Client-Side Slice-to-Swift Mapping

The client-side Slice-to-Swift mapping defines how Slice data types are translated to Swift types, and how clients invoke operations, pass parameters, and handle errors. Much of the Swift mapping is intuitive. For example, Slice sequences map to Swift arrays so there is essentially nothing new you have to learn in order to use Slice sequences in Swift.

The Swift API to the Ice run time is fully thread-safe. Obviously, you must still synchronize access to data from different threads. For example, if you have two threads sharing a sequence, you cannot safely have one thread insert into the sequence while another thread is iterating over the sequence.
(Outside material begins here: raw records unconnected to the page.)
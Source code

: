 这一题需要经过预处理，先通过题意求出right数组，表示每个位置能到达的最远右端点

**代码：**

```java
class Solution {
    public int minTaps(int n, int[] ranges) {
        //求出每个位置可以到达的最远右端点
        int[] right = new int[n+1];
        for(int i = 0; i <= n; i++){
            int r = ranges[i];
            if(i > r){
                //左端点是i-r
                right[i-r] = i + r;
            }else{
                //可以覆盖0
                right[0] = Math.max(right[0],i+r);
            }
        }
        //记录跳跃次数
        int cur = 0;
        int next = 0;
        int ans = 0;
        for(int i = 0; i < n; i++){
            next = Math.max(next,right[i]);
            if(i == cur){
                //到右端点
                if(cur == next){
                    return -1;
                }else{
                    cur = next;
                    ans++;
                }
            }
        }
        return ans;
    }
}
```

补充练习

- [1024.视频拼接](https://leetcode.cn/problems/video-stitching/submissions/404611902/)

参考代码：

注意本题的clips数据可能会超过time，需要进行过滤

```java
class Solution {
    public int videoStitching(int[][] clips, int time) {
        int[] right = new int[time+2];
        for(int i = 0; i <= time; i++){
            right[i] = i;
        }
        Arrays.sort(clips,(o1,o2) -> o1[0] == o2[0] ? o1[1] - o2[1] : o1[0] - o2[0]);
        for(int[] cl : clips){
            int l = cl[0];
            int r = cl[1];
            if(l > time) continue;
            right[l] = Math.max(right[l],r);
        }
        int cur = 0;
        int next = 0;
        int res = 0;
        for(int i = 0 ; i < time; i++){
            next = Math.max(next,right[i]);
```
However, you only need to concern yourself with concurrent access to your own data — the Ice run time itself is fully thread safe, and none of the Ice APIs require you to serialize your calls.

Much of what appears in this chapter is reference material. We suggest that you skim the material on the initial reading and refer back to specific sections as needed. However, we recommend that you read at least the mappings for exceptionsinterfaces, and operations in detail because these sections cover how to call operations from a client, pass parameters, and handle exceptions.

The Ice Module

All of the APIs for the Ice run time are defined in the Ice module, to avoid clashes with definitions for other libraries or applications. Some of the contents of the Ice module are generated from Slice definitions; other parts of the Ice module provide special-purpose definitions that do not have a corresponding Slice definition. We will incrementally cover the contents of the Ice module throughout this manual.